小澤 正確に言うと、僕は1997年からeコマースに携わっています。
自ら創業したビズシークでは中古書籍などのeコマースを手がけていましたし、ヤフーに参画する前は、楽天に勤めていました。過去18年間、楽天球団の仕事などでお休みしている期間もありましたが、正直言って、まさかこんなにeコマースが成長するとは思っていなかったです。
そのうえで申し上げると、これからeコマースはまだまだ伸びると思います。たとえば今まで店頭を中心に売ってきたメーカーさんが、ネットでダイレクトに販売しようとしています。
加えてeコマースを活用した輸出です。以前は現地法人を通じて売ったり、海外企業に卸売りしたりするのが中心でしたが、最近は、中国であれば、アリババのTモールに出店して直接モノを売ってしまおうという流れも出てきています。
海外、特に中国へのeコマースでの輸出というのは、以前から概念としてはありましたが、「本当に売れるんかいな?」というのが実感でした。しかし、フタを開けてみたら、信じられないぐらい売れるということがわかってきました。
eコマースが伸びる理由としては、さらに付け加えると、今はPCよりもスマホが中心ですから、eコマースに接触する時間が異常なまでに増えています。これは国内外ともに起きていることですね。
中国で1日1兆円がECで売れる
──2014年時点で、日本の消費約300兆円のうちeコマースはまだ13兆円程度にすぎません。EC化率で言うと5%以下です。小澤さんは、2014年の13兆円が、2025年には60兆円になると予測していますが、日本も米国や英国のようなレベルまでEC化が進むと読んでいますか。
はい。実際、海外はeコマース化率が高い。つまり物の売買が、インターネットを通じて行われる率が高いわけです。

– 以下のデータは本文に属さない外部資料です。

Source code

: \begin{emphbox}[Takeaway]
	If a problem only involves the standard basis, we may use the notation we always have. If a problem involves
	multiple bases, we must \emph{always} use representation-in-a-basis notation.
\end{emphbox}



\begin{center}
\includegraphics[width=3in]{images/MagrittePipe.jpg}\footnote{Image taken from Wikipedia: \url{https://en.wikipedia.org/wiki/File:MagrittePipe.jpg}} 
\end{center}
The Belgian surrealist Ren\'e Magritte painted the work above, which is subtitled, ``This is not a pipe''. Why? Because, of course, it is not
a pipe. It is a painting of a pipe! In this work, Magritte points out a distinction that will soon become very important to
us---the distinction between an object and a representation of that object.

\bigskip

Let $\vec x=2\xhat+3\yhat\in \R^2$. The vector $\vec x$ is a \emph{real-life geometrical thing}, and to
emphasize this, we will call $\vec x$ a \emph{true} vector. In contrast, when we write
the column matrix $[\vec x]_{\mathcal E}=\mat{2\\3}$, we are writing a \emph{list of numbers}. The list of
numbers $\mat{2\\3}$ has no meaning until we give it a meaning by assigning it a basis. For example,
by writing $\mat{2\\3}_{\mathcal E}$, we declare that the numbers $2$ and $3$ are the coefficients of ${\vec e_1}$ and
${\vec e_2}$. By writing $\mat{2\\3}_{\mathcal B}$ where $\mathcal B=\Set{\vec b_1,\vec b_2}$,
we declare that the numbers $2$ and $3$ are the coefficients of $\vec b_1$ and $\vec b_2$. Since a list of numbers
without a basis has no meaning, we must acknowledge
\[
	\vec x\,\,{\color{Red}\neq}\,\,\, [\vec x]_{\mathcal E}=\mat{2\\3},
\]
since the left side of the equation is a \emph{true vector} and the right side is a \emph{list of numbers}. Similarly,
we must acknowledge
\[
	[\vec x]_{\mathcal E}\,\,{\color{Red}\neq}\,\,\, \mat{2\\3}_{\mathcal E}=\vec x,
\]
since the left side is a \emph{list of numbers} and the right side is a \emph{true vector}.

ちなみに2014年のアリババの流通総額は30兆円以上です。同年の11月11日(中国では独身の日としてeコマース各社がセールを行う)には、1日で1兆円が売れています。アリババの担当者と話した際に、2015年の11月11日には1兆5000億円とか2兆円を売ると言っていました。楽天が発表している流通総額が2兆円ぐらいですから、それをアリババは1日で売っているわけです。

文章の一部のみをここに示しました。